First Saxon warriors raided England’s south and east coasts. Little mercy was shown as men, women and children were slaughtered. A British monk Adomnan, suggested a Law of Innocents to protect the women and children. The Saxons appear to have rejected this strange and foreign concept! Following these early Saxon raids, from around 430 a host of Germanic migrants arrived in east and southeast England. The main groups being Jutes from the Jutland peninsula (modern Denmark); Angles from Angeln in southwest Jutland and the Saxons from northwest Germany. Much fun and fighting followed over the next hundred years or so as the invading kings and their armies established their kingdoms. Most of these kingdoms survive to this day, and are perhaps better know as the English counties / regions of; Kent (Jutes), Sussex (south Saxons), Wessex (west Saxons), Middlesex (middle Saxons), East Anglia (east Angles) and Northumbria (land north of the Humber).
The mighty Midlands kingdom of Mercia (west Angles) grew in importance with its warlike King Offa (757-96), established as Bretwalda, or “Britain Ruler” (King of Kings)! On the subject of King of Kings, Christianity also returned to the shores of southern England with the arrival of Saint Augustine in Kent in 597. The Kentish King Ethelbert was converted to the faith. The church and monastery of Lindisfarne, off the Northumbrian coast, was established in 635.

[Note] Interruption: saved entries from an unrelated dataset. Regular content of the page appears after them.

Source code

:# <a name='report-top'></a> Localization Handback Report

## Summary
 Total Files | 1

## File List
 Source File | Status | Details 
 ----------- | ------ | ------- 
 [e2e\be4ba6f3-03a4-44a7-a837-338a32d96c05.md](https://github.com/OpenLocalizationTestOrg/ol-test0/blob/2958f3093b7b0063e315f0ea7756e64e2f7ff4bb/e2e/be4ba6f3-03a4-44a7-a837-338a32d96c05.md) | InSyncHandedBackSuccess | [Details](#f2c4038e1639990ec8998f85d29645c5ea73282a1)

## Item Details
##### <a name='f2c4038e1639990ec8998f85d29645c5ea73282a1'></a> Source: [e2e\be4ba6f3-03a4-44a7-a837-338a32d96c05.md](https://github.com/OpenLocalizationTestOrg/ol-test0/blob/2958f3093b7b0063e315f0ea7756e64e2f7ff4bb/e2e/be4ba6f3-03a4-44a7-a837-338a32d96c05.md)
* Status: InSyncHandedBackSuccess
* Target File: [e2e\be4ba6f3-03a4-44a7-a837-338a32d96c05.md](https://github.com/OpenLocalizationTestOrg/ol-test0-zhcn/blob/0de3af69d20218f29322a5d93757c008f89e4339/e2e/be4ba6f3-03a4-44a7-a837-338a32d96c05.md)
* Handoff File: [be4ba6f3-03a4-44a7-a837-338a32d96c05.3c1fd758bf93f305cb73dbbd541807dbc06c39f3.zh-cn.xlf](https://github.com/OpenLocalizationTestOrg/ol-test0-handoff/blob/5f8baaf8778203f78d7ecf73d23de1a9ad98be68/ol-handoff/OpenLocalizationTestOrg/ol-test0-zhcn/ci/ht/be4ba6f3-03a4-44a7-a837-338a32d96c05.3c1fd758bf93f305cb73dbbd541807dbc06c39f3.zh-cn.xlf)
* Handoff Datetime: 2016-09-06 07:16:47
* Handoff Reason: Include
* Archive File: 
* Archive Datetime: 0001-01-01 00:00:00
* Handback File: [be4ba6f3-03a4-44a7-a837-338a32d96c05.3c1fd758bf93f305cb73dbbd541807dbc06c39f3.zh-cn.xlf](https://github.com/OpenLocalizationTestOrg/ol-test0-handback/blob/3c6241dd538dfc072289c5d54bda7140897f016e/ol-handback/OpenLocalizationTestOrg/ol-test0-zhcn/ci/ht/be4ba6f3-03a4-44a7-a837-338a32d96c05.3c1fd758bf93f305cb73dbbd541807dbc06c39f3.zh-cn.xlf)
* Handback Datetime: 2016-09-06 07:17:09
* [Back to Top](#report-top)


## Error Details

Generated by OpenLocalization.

From 793 a new prayer could be heard at Matins across England, “Save us, Lord, from the fury of the Northmen!” The Northmen, or Vikings came from Scandinavia. Like the Saxons before them, the Viking onslaught first started with a few bloody raids. The first recorded raids include the sacking of the monasteries at Lindifarne, Jarrow, and Iona. The Great Heathen Army (Old English: mycel hæþen here) of mainly Danes landed in East Anglia in 865. Within nine years the Vikings had attacked and established their rule, or Danelaw, over the kingdoms of Northumbria and East Anglia, their former Anglo-Saxon kings having been put to the sword. The Vikings also ravaged the once mighty East Mercia, driving King Burgred overseas.

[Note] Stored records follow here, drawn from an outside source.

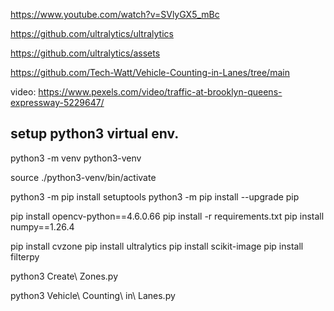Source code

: 
https://www.youtube.com/watch?v=SVlyGX5_mBc

https://github.com/ultralytics/ultralytics

https://github.com/ultralytics/assets

https://github.com/Tech-Watt/Vehicle-Counting-in-Lanes/tree/main

video: https://www.pexels.com/video/traffic-at-brooklyn-queens-expressway-5229647/


## setup python3 virtual env.

python3 -m venv python3-venv

source ./python3-venv/bin/activate     

python3 -m pip install setuptools
python3 -m pip install --upgrade pip

pip install opencv-python==4.6.0.66
pip install -r requirements.txt
pip install numpy==1.26.4

pip install cvzone
pip install ultralytics
pip install scikit-image
pip install filterpy


python3 Create\ Zones.py 

python3 Vehicle\ Counting\ in\ Lanes.py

Alfred (The Great) the Saxon king of Wessex (871-99) recognised the opportunity to establish himself as Bretwalda. He added southeast Mercia as well as London and the Thames Valley to his territories and organised Anglo-Saxon resistance to the Viking onslaught. Between 912 and 954 Anglo-Saxon Wessex conquered Danelaw and the Viking Kingdom of York, exit one Mr Eric Bloodaxe, the last Viking king of York. It was in 937 at the Battle of Brunanburgh, that for the first time, the England of both Vikings and Saxons was united as a country, under the rule of Athelson, grandson of Alfred. Further, it was the Battle of Brunanburh that defined the countries that we now recognise as England, Scotland and Wales, ‘The battle that defined Britain’.

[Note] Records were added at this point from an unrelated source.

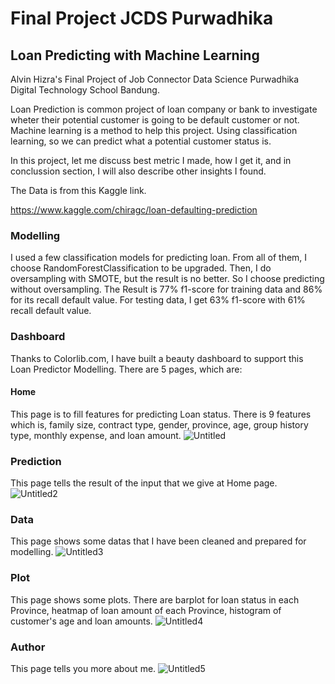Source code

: # Final Project JCDS Purwadhika
## Loan Predicting with Machine Learning
Alvin Hizra's Final Project of Job Connector Data Science Purwadhika Digital Technology School Bandung.

Loan Prediction is common project of loan company or bank to investigate 
wheter their potential customer is going to be default customer or not.
Machine learning is a method to help this project. Using classification learning,
so we can predict what a potential customer status is.

In this project, let me discuss best metric I made, how I get it, and in conclussion
section, I will also describe other insights I found.

The Data is from this Kaggle link.

https://www.kaggle.com/chiragc/loan-defaulting-prediction

### Modelling
I used a few classification models for predicting loan. From all of them, I choose RandomForestClassification to be upgraded.
Then, I do oversampling with SMOTE, but the result is no better. So I choose predicting without oversampling. The Result is 77% f1-score for training data and 86% for its recall default value. For testing data, I get 63% f1-score with 61% recall default value.

### Dashboard
Thanks to Colorlib.com, I have built a beauty dashboard to support this Loan Predictor Modelling. There are 5 pages, which are:

#### Home
This page is to fill features for predicting Loan status. There is 9 features which is, family size, contract type, gender, 
province, age, group history type, monthly expense, and loan amount.
![Untitled](https://user-images.githubusercontent.com/60774740/81801257-51234b80-953e-11ea-8c00-9d0aedb2032b.png)

### Prediction
This page tells the result of the input that we give at Home page.
![Untitled2](https://user-images.githubusercontent.com/60774740/81801524-c3942b80-953e-11ea-978a-873ab88a2c92.png)

### Data
This page shows some datas that I have been cleaned and prepared for modelling.
![Untitled3](https://user-images.githubusercontent.com/60774740/81801784-24bbff00-953f-11ea-9990-1d34e9006edb.png)

### Plot
This page shows some plots. There are barplot for loan status in each Province, heatmap of loan amount of each Province,
histogram of customer's age and loan amounts.
![Untitled4](https://user-images.githubusercontent.com/60774740/81801792-28e81c80-953f-11ea-977b-3563b151b41e.png)

### Author
This page tells you more about me.
![Untitled5](https://user-images.githubusercontent.com/60774740/81801805-2d143a00-953f-11ea-9941-a919c7605071.png)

The good times ended with arrival on the throne of Aethelred the Unready. The Vikings had recognised some years earlier that whilst they enjoyed all of that looting and pillaging, just the threat of it was, in most instances, sufficient to extort money from their prey. This protection money, or Danegeld as it was called, was obviously much easier to obtain from a frightened weak king than from a strong one. Aethelred must have been very frightened, as more Saxon coinage has to date been found in Scandinavia than has been found in England. The country was bled dry. Smelling weakness from the other side of the North Sea, an army of King Sweyn Forkbeard of Denmark conquered England in 1009. Anticipating that he may have upset Sweyn a little, by having Sweyn’s sister killed a few year’s earlier during the St Brice’s Day Massacre, Aethelred fled abroad.
Sweyn, was followed by his son Canute, and subsequently his son Harthcanute – The Three Danish Kings of England.
When Harthcanute died in 1042, Edward (later known as The Confessor) was chosen as king. Edward was a Saxon – his real father was Aethelred the Unready.
As established previously, anything to do with Aethelred was generally considered ‘bad news’ for England. Edward’s mother Emma, was from Normandy in northern France. The area had been gifted to the Nor(th)men or Vikings by the king of France, some 150 years earlier. Edward had spent much of his youth in Normandy, and Norman influence was evident in his London court.
Amongst many Norman visitors to Edwards’s court came the Duke of Normandy himself, a red haired man named William. It was during this visit in 1052 that Edward the Confessor is said to have promised the Crown of England to William.
On the 5th January 1066 Edward died. The Witan (a council of high ranking men), elected Harold Godwin, Earl of Wessex, to be the next king of England. Back at home in Normandy, William had some problems in coming to terms with this decision… The Norman Conquest was on its way!
Published: 19th January 2015.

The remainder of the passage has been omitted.